EXERCISE OBJECTIVE: Wherever a line of the records contains "장바구니", copy that line.
- Opening Delimiter -
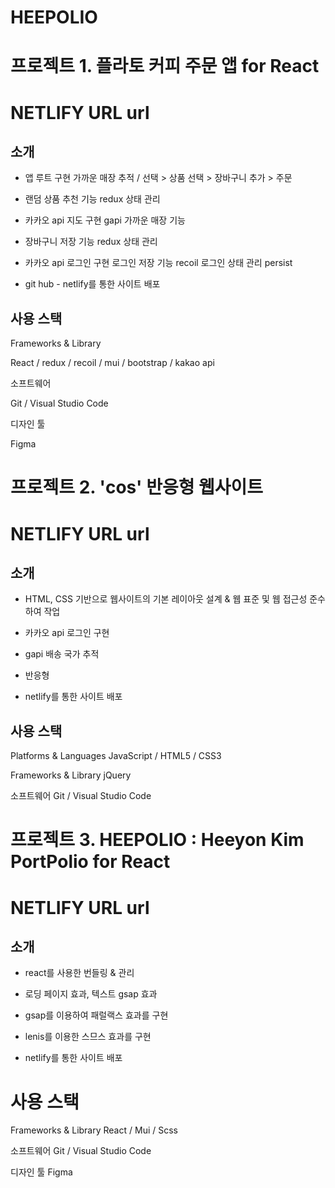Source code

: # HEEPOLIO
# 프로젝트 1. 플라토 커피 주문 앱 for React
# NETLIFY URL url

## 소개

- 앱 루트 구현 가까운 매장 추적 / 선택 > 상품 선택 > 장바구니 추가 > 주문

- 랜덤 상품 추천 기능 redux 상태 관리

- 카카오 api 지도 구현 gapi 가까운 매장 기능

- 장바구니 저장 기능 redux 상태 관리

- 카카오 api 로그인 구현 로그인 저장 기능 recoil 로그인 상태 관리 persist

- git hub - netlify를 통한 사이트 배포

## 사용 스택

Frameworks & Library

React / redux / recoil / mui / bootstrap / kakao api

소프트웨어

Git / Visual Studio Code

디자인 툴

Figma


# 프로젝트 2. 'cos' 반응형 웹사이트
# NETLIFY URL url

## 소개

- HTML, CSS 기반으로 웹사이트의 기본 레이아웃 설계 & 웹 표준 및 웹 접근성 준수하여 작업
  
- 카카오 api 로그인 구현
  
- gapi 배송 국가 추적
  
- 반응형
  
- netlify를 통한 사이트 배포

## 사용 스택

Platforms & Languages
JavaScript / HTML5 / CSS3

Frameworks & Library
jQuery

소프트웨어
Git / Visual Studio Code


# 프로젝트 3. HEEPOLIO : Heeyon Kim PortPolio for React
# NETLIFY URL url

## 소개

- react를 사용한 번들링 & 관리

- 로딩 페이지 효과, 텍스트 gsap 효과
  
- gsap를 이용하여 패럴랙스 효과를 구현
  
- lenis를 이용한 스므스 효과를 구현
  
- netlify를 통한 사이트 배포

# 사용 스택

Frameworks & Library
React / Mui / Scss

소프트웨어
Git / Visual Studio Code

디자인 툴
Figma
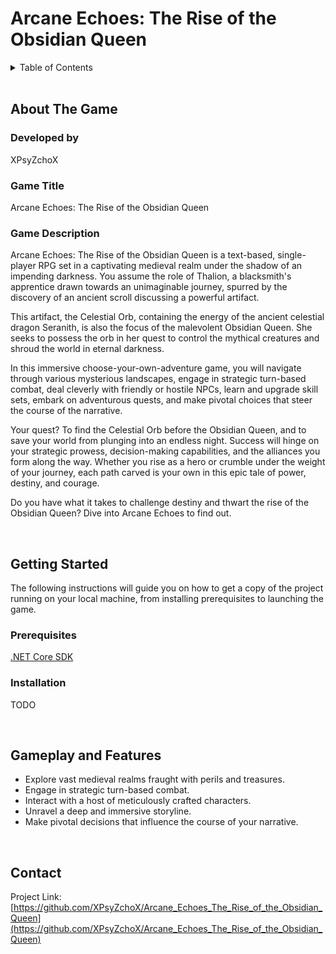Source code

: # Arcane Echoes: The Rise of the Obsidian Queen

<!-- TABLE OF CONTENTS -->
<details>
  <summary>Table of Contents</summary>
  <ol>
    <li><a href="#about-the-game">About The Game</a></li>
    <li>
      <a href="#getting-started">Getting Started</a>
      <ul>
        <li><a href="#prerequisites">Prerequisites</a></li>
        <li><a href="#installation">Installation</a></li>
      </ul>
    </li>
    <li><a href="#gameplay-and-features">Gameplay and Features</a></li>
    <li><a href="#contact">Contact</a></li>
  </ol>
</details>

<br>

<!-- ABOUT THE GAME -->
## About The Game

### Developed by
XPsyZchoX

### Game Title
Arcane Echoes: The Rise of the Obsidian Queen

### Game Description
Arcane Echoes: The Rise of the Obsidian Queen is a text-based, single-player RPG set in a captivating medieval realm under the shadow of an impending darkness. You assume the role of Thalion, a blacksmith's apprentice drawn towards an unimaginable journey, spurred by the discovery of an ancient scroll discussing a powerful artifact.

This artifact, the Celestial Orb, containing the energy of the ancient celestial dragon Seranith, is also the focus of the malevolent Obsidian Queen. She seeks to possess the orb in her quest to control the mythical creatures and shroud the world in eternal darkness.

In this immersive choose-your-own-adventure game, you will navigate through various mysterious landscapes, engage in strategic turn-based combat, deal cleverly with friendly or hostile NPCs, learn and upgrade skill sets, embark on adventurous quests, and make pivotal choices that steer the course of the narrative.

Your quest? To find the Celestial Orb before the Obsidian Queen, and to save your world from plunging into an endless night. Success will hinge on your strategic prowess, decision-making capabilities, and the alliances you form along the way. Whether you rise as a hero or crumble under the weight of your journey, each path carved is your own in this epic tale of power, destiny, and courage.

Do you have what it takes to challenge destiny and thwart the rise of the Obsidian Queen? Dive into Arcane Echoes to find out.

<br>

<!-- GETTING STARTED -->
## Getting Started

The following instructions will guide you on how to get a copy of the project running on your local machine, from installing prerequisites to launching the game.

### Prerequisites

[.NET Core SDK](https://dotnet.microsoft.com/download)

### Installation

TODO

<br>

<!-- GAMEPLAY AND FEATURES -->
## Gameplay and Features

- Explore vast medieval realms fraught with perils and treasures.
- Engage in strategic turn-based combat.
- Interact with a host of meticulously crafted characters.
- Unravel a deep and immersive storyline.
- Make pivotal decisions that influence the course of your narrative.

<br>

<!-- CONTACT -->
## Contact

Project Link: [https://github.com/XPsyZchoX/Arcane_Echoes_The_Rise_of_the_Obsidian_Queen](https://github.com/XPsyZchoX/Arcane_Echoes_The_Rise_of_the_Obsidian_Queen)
- Closing Delimiter -
PROBLEM SOLUTION:
- 앱 루트 구현 가까운 매장 추적 / 선택 > 상품 선택 > 장바구니 추가 > 주문
- 장바구니 저장 기능 redux 상태 관리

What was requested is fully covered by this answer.